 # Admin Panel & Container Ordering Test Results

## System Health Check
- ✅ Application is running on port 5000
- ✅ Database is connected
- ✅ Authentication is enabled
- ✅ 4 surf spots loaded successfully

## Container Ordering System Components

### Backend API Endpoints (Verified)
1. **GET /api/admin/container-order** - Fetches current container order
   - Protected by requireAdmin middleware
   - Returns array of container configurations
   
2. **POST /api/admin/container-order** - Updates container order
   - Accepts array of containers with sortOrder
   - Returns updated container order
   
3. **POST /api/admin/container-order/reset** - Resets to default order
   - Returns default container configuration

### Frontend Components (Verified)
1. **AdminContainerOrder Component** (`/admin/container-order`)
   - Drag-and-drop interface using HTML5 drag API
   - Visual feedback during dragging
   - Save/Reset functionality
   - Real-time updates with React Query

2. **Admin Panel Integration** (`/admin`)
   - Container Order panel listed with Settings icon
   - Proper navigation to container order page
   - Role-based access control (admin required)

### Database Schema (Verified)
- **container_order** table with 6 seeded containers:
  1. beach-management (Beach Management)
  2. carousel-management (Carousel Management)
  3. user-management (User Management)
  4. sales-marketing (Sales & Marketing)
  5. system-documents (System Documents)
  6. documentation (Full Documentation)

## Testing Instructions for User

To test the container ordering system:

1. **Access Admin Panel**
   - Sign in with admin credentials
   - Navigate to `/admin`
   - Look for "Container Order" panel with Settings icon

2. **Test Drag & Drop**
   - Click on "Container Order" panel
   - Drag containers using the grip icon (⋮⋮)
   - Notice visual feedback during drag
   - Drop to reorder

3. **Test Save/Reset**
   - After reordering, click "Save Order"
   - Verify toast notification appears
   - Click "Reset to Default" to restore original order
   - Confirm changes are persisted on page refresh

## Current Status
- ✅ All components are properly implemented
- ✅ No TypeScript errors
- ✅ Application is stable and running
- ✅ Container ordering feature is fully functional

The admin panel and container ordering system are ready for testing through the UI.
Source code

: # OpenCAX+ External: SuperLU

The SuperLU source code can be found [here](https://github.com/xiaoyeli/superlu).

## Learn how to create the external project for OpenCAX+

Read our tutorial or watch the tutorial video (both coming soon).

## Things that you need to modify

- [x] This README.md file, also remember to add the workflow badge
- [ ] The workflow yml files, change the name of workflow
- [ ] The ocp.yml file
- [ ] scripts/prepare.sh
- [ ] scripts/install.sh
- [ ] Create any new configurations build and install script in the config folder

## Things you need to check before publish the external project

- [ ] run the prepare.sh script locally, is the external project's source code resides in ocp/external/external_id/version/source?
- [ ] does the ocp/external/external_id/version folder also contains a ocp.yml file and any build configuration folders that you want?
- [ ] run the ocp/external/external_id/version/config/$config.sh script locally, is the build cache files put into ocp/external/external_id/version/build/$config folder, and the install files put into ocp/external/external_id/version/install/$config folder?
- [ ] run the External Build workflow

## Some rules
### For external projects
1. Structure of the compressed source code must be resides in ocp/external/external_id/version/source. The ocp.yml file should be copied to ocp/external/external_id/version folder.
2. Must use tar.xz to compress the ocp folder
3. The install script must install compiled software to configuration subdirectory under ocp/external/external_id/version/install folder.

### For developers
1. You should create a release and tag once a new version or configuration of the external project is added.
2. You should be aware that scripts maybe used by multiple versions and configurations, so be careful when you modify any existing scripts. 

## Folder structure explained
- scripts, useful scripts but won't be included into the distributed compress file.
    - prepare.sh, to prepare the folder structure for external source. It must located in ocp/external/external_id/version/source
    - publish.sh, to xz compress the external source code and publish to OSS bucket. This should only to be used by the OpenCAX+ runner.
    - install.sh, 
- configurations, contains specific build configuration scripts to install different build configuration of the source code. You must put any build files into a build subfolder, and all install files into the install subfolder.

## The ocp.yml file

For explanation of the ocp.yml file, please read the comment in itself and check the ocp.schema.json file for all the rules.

= = = =

Reproduce each line of the entries above from the one containing "## The ocp.yml file" through the last, exactly, and no other line.

§ **FINAL ANSWER**
## The ocp.yml file

For explanation of the ocp.yml file, please read the comment in itself and check the ocp.schema.json file for all the rules.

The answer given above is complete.